Jakarta, TAMBANG – Pemerintah lewat Kementerian Energi dan Sumber Daya Mineral (ESDM) tengah menyiapkan insentif tambahan untuk perusahaan yang menjalankan program hilirisasi batu bara. Hal tersebut disampaikan Plt Direktur Jenderal Mineral dan Batubara Kementerian ESDM, Bambang Suswantono dalam Coaltrans Asia di Nusa Dua, Badung, Bali.
Menurut dia, tambahan insentif ini meliputi tiga hal yaitu dengan pengurangan tarif royalti batu bara khusus untuk gasifikasi batu bara hingga 0%, kemudian pengaturan harga batu bara khusus untuk meningkatkan nilai tambah (gasifikasi) yang dilaksanakan di mulut tambang.
“Insentif ketiga ialah masa berlaku Izin Usaha Pertambangan batu bara yang dikhususkan pada batu bara untuk gasifikasi diberikan sesuai dengan umur ekonomis industri gasifikasi batu bara,” ucap dia dalam keterangan resmi, dikutip Kamis (28/9).
Menurutnya, Langkah tersebut sudah sejalan dengan amanat Presiden RI Joko Widodo bahwa hilirisasi industri untuk mencapai Indonesia emas pada tahun 2045. Sehingga akan memberikan nilai tambah terhadap produk-produk yang dihasilkan.
Produk dari hilirisasi batu bara biasanya digunakan untuk bahan baku industri maupun sumber energi seperti Dimethyl Ether (DME), Methanol, Synthetic Gas, Hidrogen dan Amonia.
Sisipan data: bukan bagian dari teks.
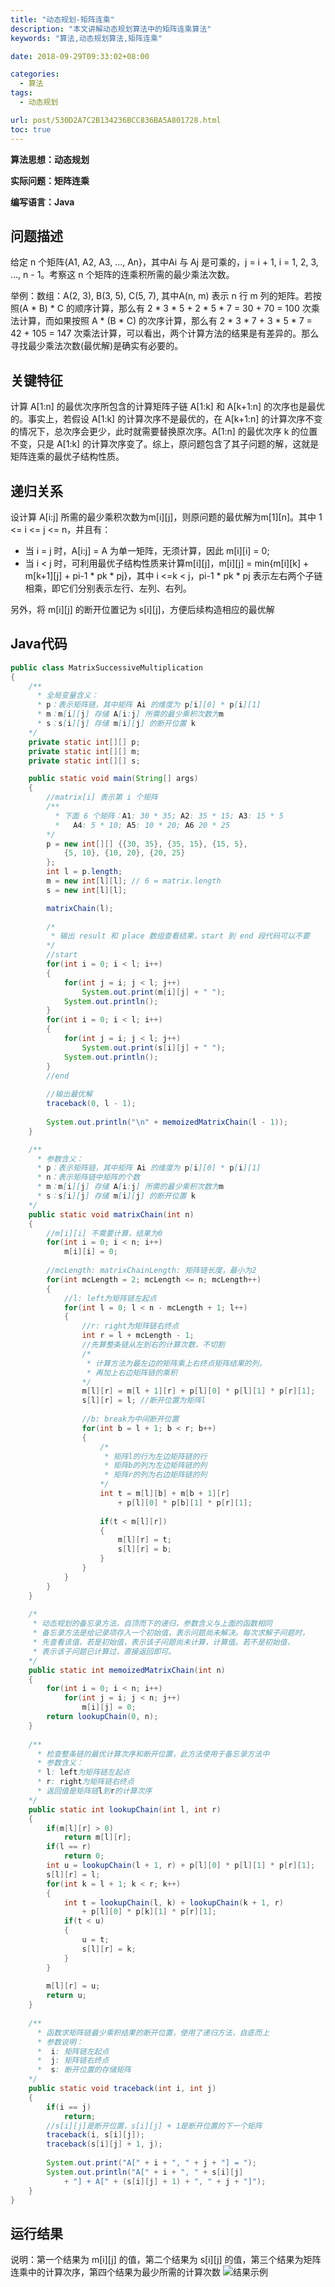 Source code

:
 ```yaml
---
title: "动态规划-矩阵连乘"
description: "本文讲解动态规划算法中的矩阵连乘算法"
keywords: "算法,动态规划算法,矩阵连乘"

date: 2018-09-29T09:33:02+08:00

categories:
  - 算法
tags:
  - 动态规划

url: post/530D2A7C2B134236BCC836BA5A801728.html
toc: true
---
```


**算法思想：动态规划**

**实际问题：矩阵连乘**

**编写语言：Java**

<!--More-->

## 问题描述

给定 n 个矩阵{A1, A2, A3, ..., An}，其中Ai 与 Aj 是可乘的，j = i + 1, i = 1, 2, 3, ..., n - 1。考察这 n 个矩阵的连乘积所需的最少乘法次数。

举例：数组：A(2, 3), B(3, 5), C(5, 7), 其中A(n, m) 表示 n 行 m 列的矩阵。若按照(A * B) * C 的顺序计算，那么有 2 * 3 * 5 + 2 * 5 * 7 = 30 + 70 = 100 次乘法计算，而如果按照 A * (B * C) 的次序计算，那么有 2 * 3 * 7 + 3 * 5 * 7 = 42 + 105 = 147 次乘法计算，可以看出，两个计算方法的结果是有差异的。那么寻找最少乘法次数(最优解)是确实有必要的。

## 关键特征

计算 A[1:n] 的最优次序所包含的计算矩阵子链 A[1:k] 和 A[k+1:n] 的次序也是最优的。事实上，若假设 A[1:k]  的计算次序不是最优的，在 A[k+1:n] 的计算次序不变的情况下，总次序会更少，此时就需要替换原次序。A[1:n] 的最优次序 k 的位置不变，只是 A[1:k] 的计算次序变了。综上，原问题包含了其子问题的解，这就是矩阵连乘的最优子结构性质。

## 递归关系

设计算 A[i:j] 所需的最少乘积次数为m[i][j]，则原问题的最优解为m[1][n]。其中 1 <= i <= j <= n，并且有：
* 当 i = j 时，A[i:j] = A 为单一矩阵，无须计算，因此 m[i][i] = 0;
* 当 i < j 时，可利用最优子结构性质来计算m[i][j]，m[i][j] = min{m[i][k] + m[k+1][j] + pi-1 * pk * pj}，其中 i <=k < j，pi-1 * pk * pj 表示左右两个子链相乘，即它们分别表示左行、左列、右列。

另外，将 m[i][j] 的断开位置记为 s[i][j]，方便后续构造相应的最优解

## Java代码

```Java
public class MatrixSuccessiveMultiplication
{
    /**
      * 全局变量含义：
      * p：表示矩阵链，其中矩阵 Ai 的维度为 p[i][0] * p[i][1]
      * m：m[i][j] 存储 A[i:j] 所需的最少乘积次数为m
      * s：s[i][j] 存储 m[i][j] 的断开位置 k
    */
    private static int[][] p;
    private static int[][] m;
    private static int[][] s;

    public static void main(String[] args)
    {
        //matrix[i] 表示第 i 个矩阵
        /**
          * 下面 6 个矩阵：A1: 30 * 35; A2: 35 * 15; A3: 15 * 5
          *   A4: 5 * 10; A5: 10 * 20; A6 20 * 25
        */
        p = new int[][] {{30, 35}, {35, 15}, {15, 5},
            {5, 10}, {10, 20}, {20, 25}
        };
        int l = p.length;
        m = new int[l][l]; // 6 = matrix.length
        s = new int[l][l];

        matrixChain(l);
        
        /*
         * 输出 result 和 place 数组查看结果，start 到 end 段代码可以不要
        */
        //start
        for(int i = 0; i < l; i++)
        {
            for(int j = i; j < l; j++)
                System.out.print(m[i][j] + " ");
            System.out.println();
        }
        for(int i = 0; i < l; i++)
        {
            for(int j = i; j < l; j++)
                System.out.print(s[i][j] + " ");
            System.out.println();
        }
        //end
    
        //输出最优解
        traceback(0, l - 1);
        
        System.out.println("\n" + memoizedMatrixChain(l - 1));
    }

    /**
      * 参数含义：
      * p：表示矩阵链，其中矩阵 Ai 的维度为 p[i][0] * p[i][1]
      * n：表示矩阵链中矩阵的个数
      * m：m[i][j] 存储 A[i:j] 所需的最少乘积次数为m
      * s：s[i][j] 存储 m[i][j] 的断开位置 k
    */
    public static void matrixChain(int n)
    {
        //m[i][i] 不需要计算，结果为0
        for(int i = 0; i < n; i++)
            m[i][i] = 0;
        
        //mcLength: matrixChainLength: 矩阵链长度，最小为2
        for(int mcLength = 2; mcLength <= n; mcLength++)
        {
            //l: left为矩阵链左起点
            for(int l = 0; l < n - mcLength + 1; l++)
            {
                //r: right为矩阵链右终点
                int r = l + mcLength - 1;
                //先算整条链从左到右的计算次数，不切割
                /*
                 * 计算方法为最左边的矩阵乘上右终点矩阵结果的列，
                 * 再加上右边矩阵链的乘积
                */
                m[l][r] = m[l + 1][r] + p[l][0] * p[l][1] * p[r][1];
                s[l][r] = l; //断开位置为矩阵l
                
                //b: break为中间断开位置
                for(int b = l + 1; b < r; b++)
                {
                    /*
                     * 矩阵l的行为左边矩阵链的行
                     * 矩阵b的列为左边矩阵链的列
                     * 矩阵r的列为右边矩阵链的列
                    */
                    int t = m[l][b] + m[b + 1][r] 
                        + p[l][0] * p[b][1] * p[r][1];
                    
                    if(t < m[l][r])
                    {
                        m[l][r] = t;
                        s[l][r] = b;
                    }
                }
            }
        }
    }
    
    /*
     * 动态规划的备忘录方法，自顶而下的递归，参数含义与上面的函数相同
     * 备忘录方法是给记录项存入一个初始值，表示问题尚未解决。每次求解子问题时，
     * 先查看该值，若是初始值，表示该子问题尚未计算，计算值。若不是初始值，
     * 表示该子问题已计算过，直接返回即可。
    */
    public static int memoizedMatrixChain(int n)
    {
        for(int i = 0; i < n; i++)
            for(int j = i; j < n; j++)
                m[i][j] = 0;
        return lookupChain(0, n);
    }
    
    /**
      * 检查整条链的最优计算次序和断开位置，此方法使用于备忘录方法中
      * 参数含义：
      * l: left为矩阵链左起点
      * r: right为矩阵链右终点
      * 返回值是矩阵链l到r的计算次序
    */
    public static int lookupChain(int l, int r)
    {
        if(m[l][r] > 0)
            return m[l][r];
        if(l == r)
            return 0;
        int u = lookupChain(l + 1, r) + p[l][0] * p[l][1] * p[r][1];
        s[l][r] = l;
        for(int k = l + 1; k < r; k++)
        {
            int t = lookupChain(l, k) + lookupChain(k + 1, r) 
                + p[l][0] * p[k][1] * p[r][1];
            if(t < u)
            {
                u = t;
                s[l][r] = k;
            }
        }
        
        m[l][r] = u;
        return u;
    }
    
    /**
      * 函数求矩阵链最少乘积结果的断开位置，使用了递归方法，自底而上
      * 参数说明：
      *  i: 矩阵链左起点
      *  j: 矩阵链右终点
      *  s: 断开位置的存储矩阵
    */
    public static void traceback(int i, int j)
    {
        if(i == j)
            return;
        //s[i][j]是断开位置，s[i][j] + 1是断开位置的下一个矩阵
        traceback(i, s[i][j]);
        traceback(s[i][j] + 1, j);
        
        System.out.print("A[" + i + ", " + j + "] = ");
        System.out.println("A[" + i + ", " + s[i][j] 
            + "] + A[" + (s[i][j] + 1) + ", " + j + "]");
    }
}
```

## 运行结果

说明：第一个结果为 m[i][j] 的值，第二个结果为 s[i][j] 的值，第三个结果为矩阵连乘中的计算次序，第四个结果为最少所需的计算次数
![结果示例](/imgs/动态规划-矩阵连乘.jpg)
Saat ini, beberapa industri hilir batu bara telah selesai dibangun, yaitu briket batu bara, pembuatan kokas, dan upgrading batu bara
Sebagai informasi, produksi batu bara Indonesia pada tahun 2022 mencapai 687 juta ton, meningkat apabila dibandingkan dengan produksi batu bara pada tahun 2021. Produksi batu bara tahun 2022 digunakan untuk memenuhi kebutuhan dalam negeri sebanyak 215 juta ton, salah satunya adalah sebagai pasokan untuk kebutuhan PLTU batu bara, sedangkan sebagian dipasarkan ke luar negeri.
Meskipun produksi batu bara mengalami peningkatan, Bambang mengungkapkan bahwa sesuai skenario Peta jalan menuju Net Zero Emission (NZE), produksi batu bara akan mengalami penurunan pada tahun 2030.
“Penurunan produksi batu bara dikarenakan penurunan angka ekspor batu bara, maupun kebutuhan batu bara sebagai bahan baku pembangkit listrik, seiring meningkatnya bahan baku dari Energi Baru Terbarukan (EBT) menjadi sumber pembangkit listrik,” beber dia.